Nearly all babies will spit up after some feedings, whether they are breastfed or bottle-fed. In a healthy baby who is gaining weight well and has good urine output (6-8 wet cloth diapers or 5-6 disposable) and at least 3 bowel movements in 24 hours, then spitting up is more of a laundry problem than a medical problem.

Babies spit up for lots of reasons, including gagging when the milk lets down quickly and forcefully, oversupply of milk, immature muscle control, allergy, and disease. Many times the reason for the spitting up can’t be determined. Most healthy babies will outgrow the spitting up stage within 4-6 months.

If your baby seems happy and is growing normally, try these tips for minimizing spitting up:

  • Handle him gently and burp him often.
  • Try to keep him in an upright position during and after feedings. Nurse frequently. Smaller, more frequent feedings are easier to digest.
  • Keep clean up supplies (a cloth diaper to throw over your shoulder is a necessity) and a change of clothes nearby.
  • If you have tons and tons of milk, and your baby chokes or gags when the milk lets down, then spits up afterward, try offering one breast per feeding. You may also try taking him off the breast when the milk first lets down and catching the forceful spray in a towel, then putting him back on the breast after the initial flow of milk has subsided. For more suggestions on handling an overabundant milk supply, see the article Oversupply: Too Much Milk.
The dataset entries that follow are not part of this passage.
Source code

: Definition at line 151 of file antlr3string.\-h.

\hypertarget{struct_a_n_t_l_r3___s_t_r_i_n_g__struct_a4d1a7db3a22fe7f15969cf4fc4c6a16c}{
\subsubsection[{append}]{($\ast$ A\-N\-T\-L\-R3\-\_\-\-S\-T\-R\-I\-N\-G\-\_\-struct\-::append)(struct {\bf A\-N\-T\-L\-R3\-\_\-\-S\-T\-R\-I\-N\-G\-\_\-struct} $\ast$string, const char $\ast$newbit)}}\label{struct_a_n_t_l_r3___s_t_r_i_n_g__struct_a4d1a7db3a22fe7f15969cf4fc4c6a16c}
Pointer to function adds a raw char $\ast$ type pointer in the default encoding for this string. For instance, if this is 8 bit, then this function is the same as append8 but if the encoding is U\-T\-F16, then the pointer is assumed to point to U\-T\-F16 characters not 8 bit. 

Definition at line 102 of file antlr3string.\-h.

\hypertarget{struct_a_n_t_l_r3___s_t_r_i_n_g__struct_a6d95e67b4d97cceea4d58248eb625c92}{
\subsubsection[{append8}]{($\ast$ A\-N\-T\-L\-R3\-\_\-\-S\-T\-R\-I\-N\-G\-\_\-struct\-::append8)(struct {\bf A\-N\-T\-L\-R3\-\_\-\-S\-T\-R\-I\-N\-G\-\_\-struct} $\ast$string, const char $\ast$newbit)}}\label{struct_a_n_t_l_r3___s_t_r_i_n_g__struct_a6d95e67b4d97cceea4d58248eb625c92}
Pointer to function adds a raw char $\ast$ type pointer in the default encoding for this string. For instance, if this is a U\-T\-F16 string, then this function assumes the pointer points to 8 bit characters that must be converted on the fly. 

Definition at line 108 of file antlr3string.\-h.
  • If your baby wants to nurse constantly, and seems to spit up every time he eats, try offering a pacifier -that may keep him from overfilling his stomach and spitting up the excess. If he isn’t gaining weight well and getting him to nurse is a struggle, forget the pacifier. He needs to spend all his sucking time at the breast.
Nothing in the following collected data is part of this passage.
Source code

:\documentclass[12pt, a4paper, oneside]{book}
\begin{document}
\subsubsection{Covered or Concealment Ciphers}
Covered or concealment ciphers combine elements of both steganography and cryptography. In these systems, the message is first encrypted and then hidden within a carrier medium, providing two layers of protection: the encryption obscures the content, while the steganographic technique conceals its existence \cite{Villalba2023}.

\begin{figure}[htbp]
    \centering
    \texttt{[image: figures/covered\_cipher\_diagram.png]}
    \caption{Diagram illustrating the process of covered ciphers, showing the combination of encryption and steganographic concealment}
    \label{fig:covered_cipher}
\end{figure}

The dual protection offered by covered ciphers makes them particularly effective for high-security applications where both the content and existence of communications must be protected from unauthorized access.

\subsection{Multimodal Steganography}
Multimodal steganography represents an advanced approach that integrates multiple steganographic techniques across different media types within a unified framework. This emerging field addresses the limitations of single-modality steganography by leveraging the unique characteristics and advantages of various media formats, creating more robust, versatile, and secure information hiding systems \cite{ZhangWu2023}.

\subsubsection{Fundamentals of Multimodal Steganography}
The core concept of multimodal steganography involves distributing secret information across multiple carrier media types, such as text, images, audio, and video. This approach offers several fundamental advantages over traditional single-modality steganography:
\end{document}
  • If you are giving him supplemental vitamins, iron, or fluoride, try discontinuing them. Most breastfed babies don’t need vitamin supplements. If you are taking herbal or vitamin supplements, try stopping and see if it makes a difference. If your baby is receiving supplemental formula or has just started eating a new food, stop offering it. If you are eating a lot of dairy products, or if you have a family history of allergies, try cutting back or eliminating allergenic foods like milk, eggs, or wheat. It takes up to two weeks to completely eliminate milk protein from your milk, so allow that much time before you decide if it has made a difference.